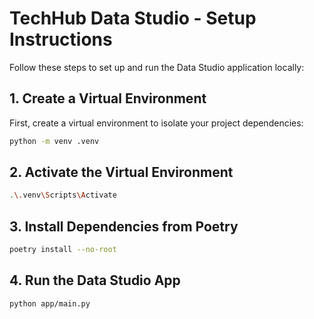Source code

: # TechHub Data Studio - Setup Instructions

Follow these steps to set up and run the Data Studio application locally:

## 1. Create a Virtual Environment
First, create a virtual environment to isolate your project dependencies:

```bash
python -m venv .venv
```

## 2. Activate the Virtual Environment

```bash
.\.venv\Scripts\Activate
```

## 3. Install Dependencies from Poetry
```bash
poetry install --no-root
```

## 4. Run the Data Studio App
```bash
python app/main.py
```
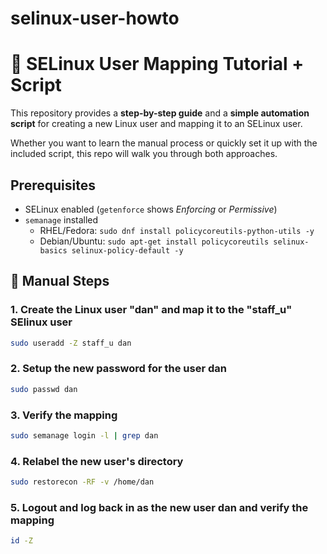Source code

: # selinux-user-howto

# 🔐 SELinux User Mapping Tutorial + Script

This repository provides a **step-by-step guide** and a **simple automation script** for creating a new Linux user and mapping it to an SELinux user.  

Whether you want to learn the manual process or quickly set it up with the included script, this repo will walk you through both approaches.

## Prerequisites
- SELinux enabled (`getenforce` shows *Enforcing* or *Permissive*)
- `semanage` installed  
  - RHEL/Fedora: `sudo dnf install policycoreutils-python-utils -y`  
  - Debian/Ubuntu: `sudo apt-get install policycoreutils selinux-basics selinux-policy-default -y`
 
## 📖 Manual Steps

### 1. Create the Linux user "dan" and map it to the "staff_u" SElinux user
```bash
sudo useradd -Z staff_u dan
```

### 2. Setup the new password for the user dan
```bash
sudo passwd dan
```

### 3. Verify the mapping
```bash
sudo semanage login -l | grep dan
```

### 4. Relabel the new user's directory
```bash
sudo restorecon -RF -v /home/dan
```

### 5. Logout and log back in as the new user dan and verify the mapping
```bash
id -Z
```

→ PROBLEM DETAILS:
Exactly how many lines in the listing above hold the string "sudo"? State the number by itself.

→ WRITTEN SOLUTION:
6